_Data shown_

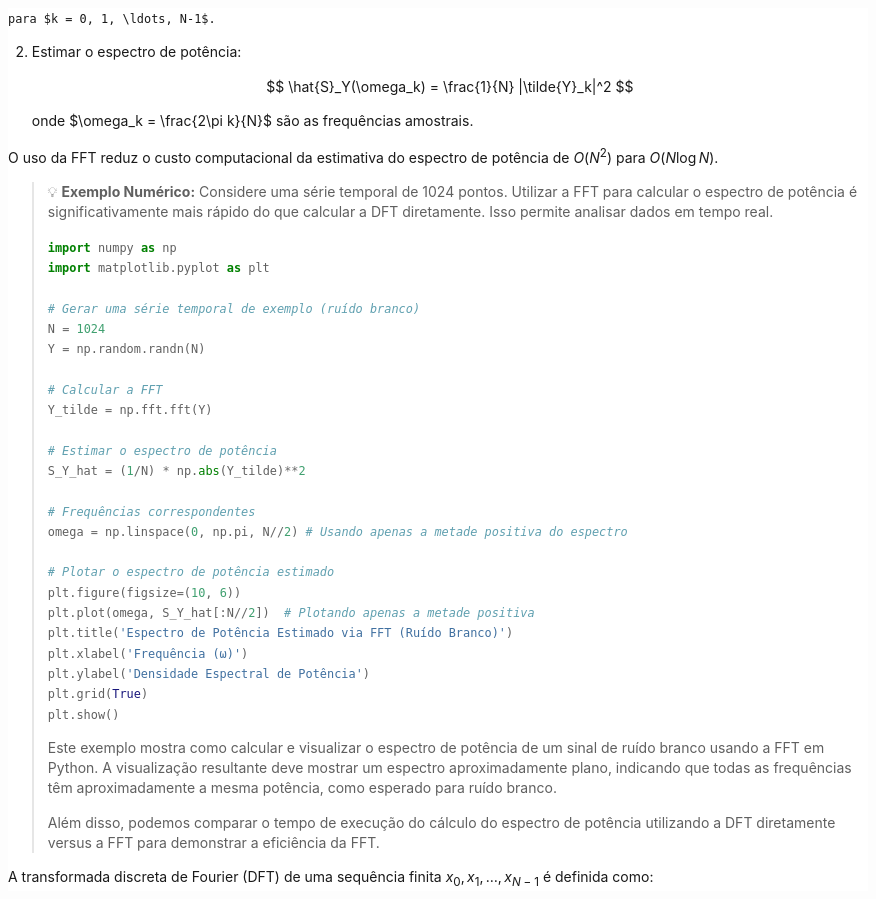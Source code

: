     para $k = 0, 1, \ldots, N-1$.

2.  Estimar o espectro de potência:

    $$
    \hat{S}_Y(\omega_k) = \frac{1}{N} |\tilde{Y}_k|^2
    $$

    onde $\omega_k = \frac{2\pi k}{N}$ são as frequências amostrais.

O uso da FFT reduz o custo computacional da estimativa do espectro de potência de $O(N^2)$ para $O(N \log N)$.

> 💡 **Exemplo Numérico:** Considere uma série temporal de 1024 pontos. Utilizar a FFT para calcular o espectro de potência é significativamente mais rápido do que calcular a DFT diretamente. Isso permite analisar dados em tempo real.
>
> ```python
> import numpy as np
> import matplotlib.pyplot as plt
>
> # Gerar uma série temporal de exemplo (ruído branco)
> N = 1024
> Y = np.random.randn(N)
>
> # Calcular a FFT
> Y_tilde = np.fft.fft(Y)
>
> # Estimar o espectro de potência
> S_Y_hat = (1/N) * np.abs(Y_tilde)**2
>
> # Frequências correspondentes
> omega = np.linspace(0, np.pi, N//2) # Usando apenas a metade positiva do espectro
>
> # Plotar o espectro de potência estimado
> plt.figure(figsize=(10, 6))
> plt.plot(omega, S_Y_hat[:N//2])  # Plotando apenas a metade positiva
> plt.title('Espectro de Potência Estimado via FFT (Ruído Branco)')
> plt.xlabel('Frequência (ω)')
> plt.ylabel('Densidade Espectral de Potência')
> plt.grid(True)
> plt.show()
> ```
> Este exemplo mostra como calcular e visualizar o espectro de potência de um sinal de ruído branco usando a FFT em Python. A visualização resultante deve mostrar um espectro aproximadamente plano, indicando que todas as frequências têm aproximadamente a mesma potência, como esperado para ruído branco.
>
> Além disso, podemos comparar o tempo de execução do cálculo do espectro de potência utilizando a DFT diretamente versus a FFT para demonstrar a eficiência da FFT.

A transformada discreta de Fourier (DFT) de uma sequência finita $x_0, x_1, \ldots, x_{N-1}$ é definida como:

==

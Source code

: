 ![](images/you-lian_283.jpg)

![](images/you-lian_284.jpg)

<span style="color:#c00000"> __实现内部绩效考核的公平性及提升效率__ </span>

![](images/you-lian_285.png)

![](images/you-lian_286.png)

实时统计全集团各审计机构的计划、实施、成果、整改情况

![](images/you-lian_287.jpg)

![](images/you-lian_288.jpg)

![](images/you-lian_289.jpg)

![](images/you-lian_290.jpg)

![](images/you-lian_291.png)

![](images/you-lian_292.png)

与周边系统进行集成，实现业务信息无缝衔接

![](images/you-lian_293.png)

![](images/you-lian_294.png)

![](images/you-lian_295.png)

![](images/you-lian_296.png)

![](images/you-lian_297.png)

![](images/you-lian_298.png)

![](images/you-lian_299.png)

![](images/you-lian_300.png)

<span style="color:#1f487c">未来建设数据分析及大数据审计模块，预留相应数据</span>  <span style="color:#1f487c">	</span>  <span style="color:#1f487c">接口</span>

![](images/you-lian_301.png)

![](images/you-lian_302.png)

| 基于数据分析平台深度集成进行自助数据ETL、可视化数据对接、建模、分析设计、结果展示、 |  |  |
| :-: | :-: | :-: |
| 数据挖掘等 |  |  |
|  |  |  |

* * *

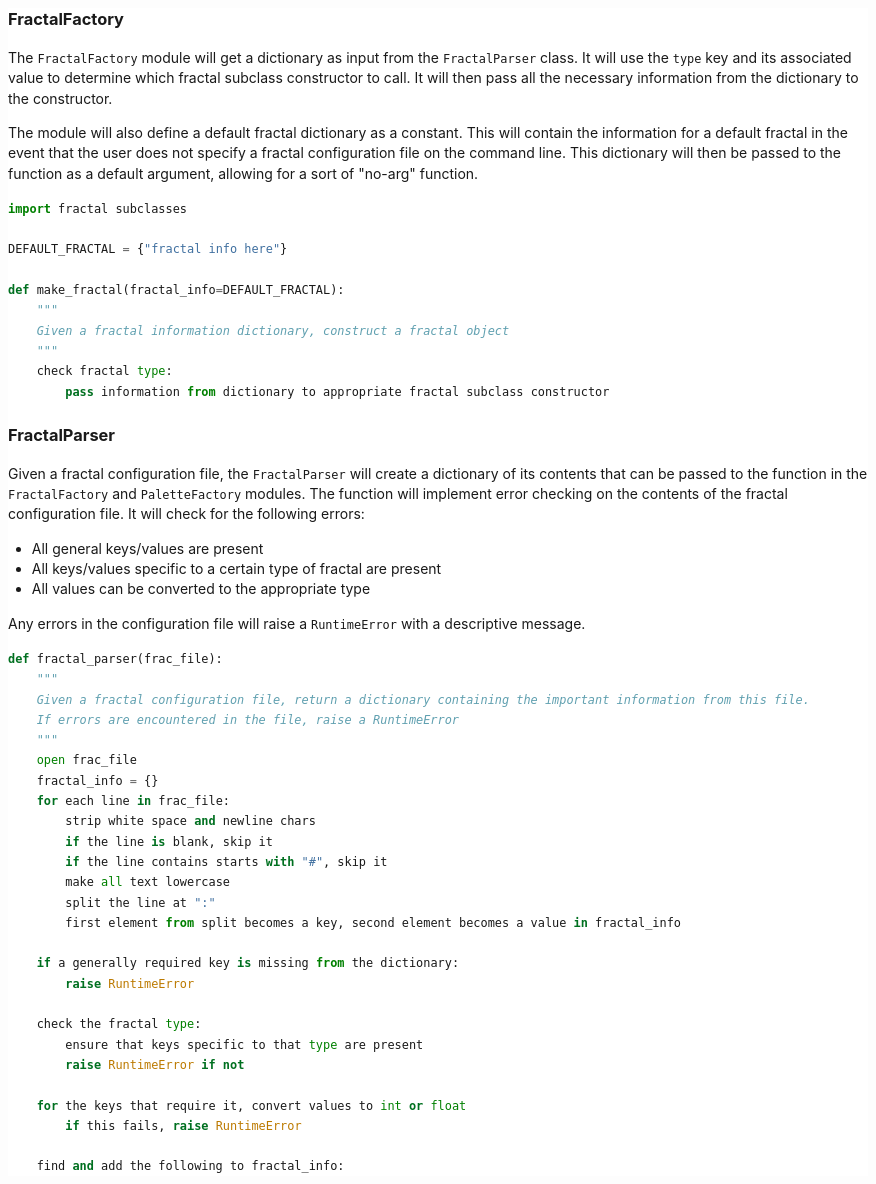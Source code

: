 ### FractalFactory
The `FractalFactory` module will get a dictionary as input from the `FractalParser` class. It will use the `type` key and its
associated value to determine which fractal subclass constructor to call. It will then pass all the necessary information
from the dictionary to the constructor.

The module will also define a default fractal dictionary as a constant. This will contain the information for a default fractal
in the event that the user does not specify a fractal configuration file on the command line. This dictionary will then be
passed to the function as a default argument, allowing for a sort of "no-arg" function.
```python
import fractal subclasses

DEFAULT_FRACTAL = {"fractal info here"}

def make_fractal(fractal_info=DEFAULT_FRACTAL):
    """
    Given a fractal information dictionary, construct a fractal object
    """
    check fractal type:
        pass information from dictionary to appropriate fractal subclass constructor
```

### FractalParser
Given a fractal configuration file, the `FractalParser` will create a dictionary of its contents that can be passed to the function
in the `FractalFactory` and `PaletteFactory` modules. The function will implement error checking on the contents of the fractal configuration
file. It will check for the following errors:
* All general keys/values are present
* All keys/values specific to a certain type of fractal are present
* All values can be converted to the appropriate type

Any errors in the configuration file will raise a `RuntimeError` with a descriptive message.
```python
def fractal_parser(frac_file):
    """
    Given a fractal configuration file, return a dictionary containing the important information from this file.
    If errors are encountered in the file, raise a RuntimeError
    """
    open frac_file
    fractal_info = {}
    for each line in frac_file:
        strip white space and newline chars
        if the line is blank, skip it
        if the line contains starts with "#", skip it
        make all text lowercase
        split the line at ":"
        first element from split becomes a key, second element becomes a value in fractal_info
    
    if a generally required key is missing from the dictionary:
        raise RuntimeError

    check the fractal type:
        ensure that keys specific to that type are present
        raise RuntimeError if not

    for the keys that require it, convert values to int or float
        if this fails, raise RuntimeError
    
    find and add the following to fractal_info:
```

_Your goal_
Check the data for the word "function" and pull out the lines that have it.

_Exercise response_
passed to the function as a default argument, allowing for a sort of "no-arg" function.
Given a fractal configuration file, the `FractalParser` will create a dictionary of its contents that can be passed to the function
in the `FractalFactory` and `PaletteFactory` modules. The function will implement error checking on the contents of the fractal configuration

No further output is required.